Eramuslim.com -Tak hanya bentuk rumah tradisional, namun ternyata ikat kepala yang tergambar sebagai Bangsa Punt pada mural di kuil yang dibangun dinasti Firaun pada era Ratu Hatshepsut itu juga tampak mirip seperti ikat kepala tradisional ciri khas dari Suku Enggano di Pulau Enggano, Provinsi Bengkulu (lihat gambar dibawah ini).
3. Kebiasaan membawa pisau di pinggang dari jenis pisau yang mirip
Dari beberapa mural dan relief di Kuil Hatshepsut Mesir, juga terlihat sosok-sosok Bangsa Punt yang terlihat terbiasa membawa pisau tradisional yang diselipkan di pinggang.
Pisau tradisional oleh bangsa Punt dalam mural itu ternyata juga mirip seperti pisau tradisional yang digunakan pada pakaian adat di Provinsi Bengkulu (lihat gambar dibawah ini).
4. Beberapa kosa-kasa Suku Rejang Bengkulu mirip kosa kata bahasa Mesir Kuno
Dari literatur Mesir Kuno, beberapa kosa-kata bangsa Mesir Kuno memiliki kemiripan dengan kosa-kata bahasa suku Rejang di Bengkulu. Berikut beberapa diantaranya dalam tabel dibawah ini.
Selain bersumber dari relief Kuil Hatshepsut, ada beberapa argumen lain yang memberi bukti lokasi Tanah Punt berada di sekitar Pantai Timur Sumatera Bagian Selatan, yaitu:
- Lokasi di timur yang jauh dari Mesir. Tampak lokasi Pulau Enggano yang berada jauh di timur dari wilayah Mesir, yang mana pada kala itu Bangsa Mesir menggunakan kapal bercadik dalam ekspedisinya.
- Terdapat situs-situs purbakala di Sumatera bagian selatan. Di daerah Sumatera Bagian Selatan, banyak ditemukan situs-situs purbakala yang berusia ribuan tahun, diantaranya : Situs Besemah di Sumatra Selatan (berusia 4.500 tahun) dan situs Gua Harimau di Sumatra Selatan (berusia 4.840 tahun).
Penduduk Pulau Enggano
Pulau Enggano berada sekitar 100 km disebelah barat daya dari Pulau Sumatra, atau berada disebelah barat dari Provinsi Bengkulu dan termasuk wilayah provinsi tersebut.

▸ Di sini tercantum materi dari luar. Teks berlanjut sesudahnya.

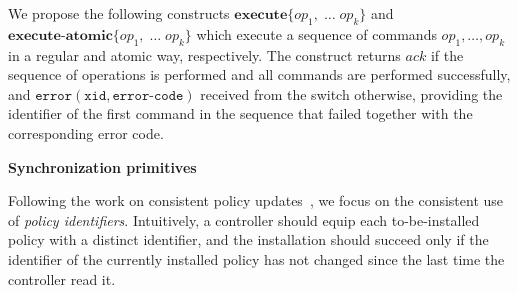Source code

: \documentclass[conference]{sigcomm-alternate}
\newcommand{\hide}[1]{}
\newcommand{\petr}[1]{\textit{\textcolor{blue}{[petr]: #1}}} %
\newcommand{\error}{\texttt{error}}
\newcommand{\xid}{\texttt{xid}}
\newcommand{\ecode}{\texttt{error-code}}
\newcommand{\exec}{\textbf{execute}}
\newcommand{\execatomic}{\textbf{execute-atomic}}
\newcommand{\ack}{\textit{ack}}
\begin{document}
We propose the following constructs
$\exec\{op_1,\;\ldots\;op_k\}$ and $\execatomic\{op_1,\;\ldots\;op_k\}$
which execute a sequence of commands $op_1,\ldots,op_k$ in
a regular and atomic way, respectively.
The construct returns $\ack$ if the sequence of operations is performed and all commands are performed successfully, and
$\error(\xid,\ecode)$ received from the switch otherwise, providing
the identifier of the first command in the sequence that failed
together with the corresponding error code.



\hide{
Given this motivation, we now present a more powerful transactional interface.
At a high level, we aim to export a
transactional interface which allows each controller $i\in[N]$ ($N\geq
2$) to perform multiple
operations on the configuration of an OpenFlow switch as an atomic
\emph{transaction}, inspired by the transactional-memory paradigm~\cite{stm-st95,tm-book}. A transaction may \emph{commit}, in
which case it appears as executed sequentially, or \emph{abort}, in
which none of its operations takes effect.
}

\noindent\textbf{Synchronization primitives}
%
\hide{

Our approach is based on the distributed management of \emph{identifiers (IDs)} \petr{unclear what "identifiers" mean here}. In particular,
we introduce two new synchronization objects (and describe their implementation in standard OpenFlow),
which allow controllers to coordinate
themselves based on these identifiers.

As we will see, in the OpenFlow implementation of our mechanism,
in addition to the ``normal'' configuration stored at the switch
(e.g., forwarding rules according to network policies),
controllers will maintain additional information
in the switch configuration: this information is used by the
controllers to synchronize.
\petr{"As we will see,..." - looks funny compared with "As we will see ..." at the end of Sec 2}
\subsection{Synchronization Objects}\label{sec:t-if}
}

Following the work on consistent policy
updates~\cite{network-update,stn}, we focus on the consistent use of  \emph{policy
identifiers}.
Intuitively, a controller should
equip each to-be-installed policy with a distinct
identifier,
and the installation should succeed only if the identifier of the
currently installed policy has not changed since the last time the
controller read it.
\end{document}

Panjang pulau ini sekitar 35 km dengan lebar sekitar 16 km, dengan area seluas 402.6 km². Ketinggian daratannya sekitar 100 meter diatas permukaan laut dengan daratan tertinggi berada pada 281 meter diatas permukaan laut.
Penduduk asli Pulau Enggano adalah Suku Enggano, yang terbagi menjadi lima “puak asli” (penduduk setempat menyebutnya suku). Semuanya berbahasa sama, bahasa Enggano.
Suku atau Puak Kauno yang mulai menempati tempat ini pada zaman Belanda (sekitar tahun 1934).
Selain Suku Kauno, terdapat Suku Banten (pendatang), dan empat suku lainnya. Suku Enggano memakai Bahasa Enggano dalam percakapan sehari hari.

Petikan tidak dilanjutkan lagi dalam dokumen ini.